So I've been looking into buying a sound system and am very hyped about it all but have bumped into a few hurdles. The hurdles stem from being an audio n00b so I'm hoping there's some audiophile out there reading this and will have some recommendations.
Basically I'm looking to play my awesome minimalistic music (aka. heretical classical stuff) out loud. This requires loud speakers. And it rules out the ubiquitous "home theatre system". I'm not interested in Lucas' latest sound effects on this system. I do want to hear every god damned note played on every puny instrument from hell, from the highest sopranos to the lowest pipe organs. :) This requires good loud speakers. It sorta rules out the ubiquitously cool sub-woofer. (Actually some reading reminded me that the bottom key on a piano is at 28Hz so the system does need to go at least that low, or lower because Part and Glass likes pipe organs, so a subwoofer actually would be an add-on for later). Someone recommended the
Vienna Acoustics line of floor-standing speakers. They're nice and I do love German/Austrian engineering; they're also expensive, so I'm looking for cheaper alternatives. Several people on audiophile forums talk up the
Klipsch line of speakers as bright (or even sibilant) but I'm liking the horns on them. If I wanted to go dirt cheap, then I should settle for Pioneer or Sony but I sampled Gorecki and Glass on my brother-in-law's 4-way CS-J725's and ... well it was awful. I couldn't hear every note during the intense sections of Mad Rush, and the Symphony of Sorrowful Song's soprano sounded like she was whimpering instead of crying out. Now these could be bad recordings but I also sampled a non-acoustic (i.e. direct line) keyboard version of Mad Rush and heard the same problem. (All samples were CD.) I'm thinking a decent pair of 3-way towers that have good range (30Hz-20kHz @ +/- less then 3dB) powered by 100-200W drivers should do the trick.
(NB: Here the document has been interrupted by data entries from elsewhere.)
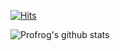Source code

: [![Hits](https://hits.seeyoufarm.com/api/count/incr/badge.svg?url=https%3A%2F%2Fgithub.com%2FProfrog&count_bg=%2379C83D&title_bg=%23555555&icon=&icon_color=%23E7E7E7&title=hits&edge_flat=false)](https://hits.seeyoufarm.com)


![Profrog's github stats](https://github-readme-stats.vercel.app/api?username=Profrog&show_icons=true)
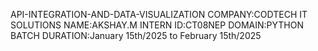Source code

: API-INTEGRATION-AND-DATA-VISUALIZATION
COMPANY:CODTECH IT SOLUTIONS
NAME:AKSHAY.M
INTERN ID:CT08NEP
DOMAIN:PYTHON
BATCH DURATION:January 15th/2025 to February 15th/2025



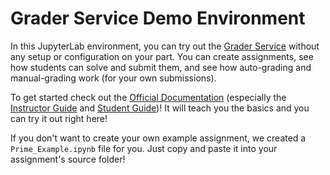 # Grader Service Demo Environment

In this JupyterLab environment, you can try out the [Grader Service](https://github.com/TU-Wien-dataLAB/Grader-Service) without any setup or configuration on your part. 
You can create assignments, see how students can solve and submit them, and see how auto-grading and manual-grading work (for your own submissions).

To get started check out the [Official Documentation](https://grader-service.readthedocs.io/en/latest/index.html) (especially the [Instructor Guide](https://grader-service.readthedocs.io/en/latest/instructor_guide.html#) and [Student Guide](https://grader-service.readthedocs.io/en/latest/student_guide.html))!
It will teach you the basics and you can try it out right here!

If you don't want to create your own example assignment, we created a `Prime_Example.ipynb` file for you.
Just copy and paste it into your assignment's source folder!
 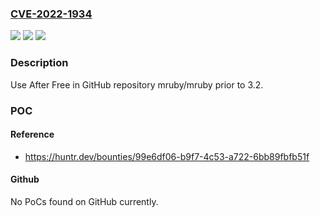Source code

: ### [CVE-2022-1934](https://cve.mitre.org/cgi-bin/cvename.cgi?name=CVE-2022-1934)
![](https://img.shields.io/static/v1?label=Product&message=mruby%2Fmruby&color=blue)
![](https://img.shields.io/static/v1?label=Version&message=n%2Fa&color=blue)
![](https://img.shields.io/static/v1?label=Vulnerability&message=CWE-416%20Use%20After%20Free&color=brighgreen)

### Description

Use After Free in GitHub repository mruby/mruby prior to 3.2.

### POC

#### Reference
- https://huntr.dev/bounties/99e6df06-b9f7-4c53-a722-6bb89fbfb51f

#### Github
No PoCs found on GitHub currently.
On to amps and receivers. I must be a n00b because it baffles me that amplifiers and/or receivers on the market are rated at <100W per channel! How are my decently nice speakers suppose to work if it can't drive them to full power?! It seems reasonable that manufacturers might expect average consumers to not crank up the volume above 30-70W, but I need loud music sometimes. How are patriotic Americans suppose to celebrate 4th of July without the Russian's 1812 Overture at high volume?? Seriously though; to simplify things here is what I'm digesting. I need a receiver to hook everything up and an amplifier to drive the speakers to their full potential, right? The cheap option here is again Pioneer, which is what my brother-in-law has, but I had been looking at Yamaha and Harman Kardon as a step up in quality/reliability, or even vintage stuff if it's good -- like 1970's era
Marantz. It sounds like there's all-in-one receivers/amps out there but I've decided to piecemeal this so that I can concentrate on tuning one thing at a time. For example: first get the loudspeakers working in stereo for CD playback with a receiver. This requires only a receiver with CD input and front speaker output. (They should have called them "transceivers" to be precise.) Second, slip in an amplifier to drive the speakers for excellent, aka. hi-fi, CD playback. This only requires a stereo amp at the loudspeakers rating. I'll add my turntable, equalizer, FM tuner, keyboard, 5.1 surround, etc. later.
The budget is $1000 for receiver and/or amplifier and loudspeakers. Yea, I'm poor. Recommendations?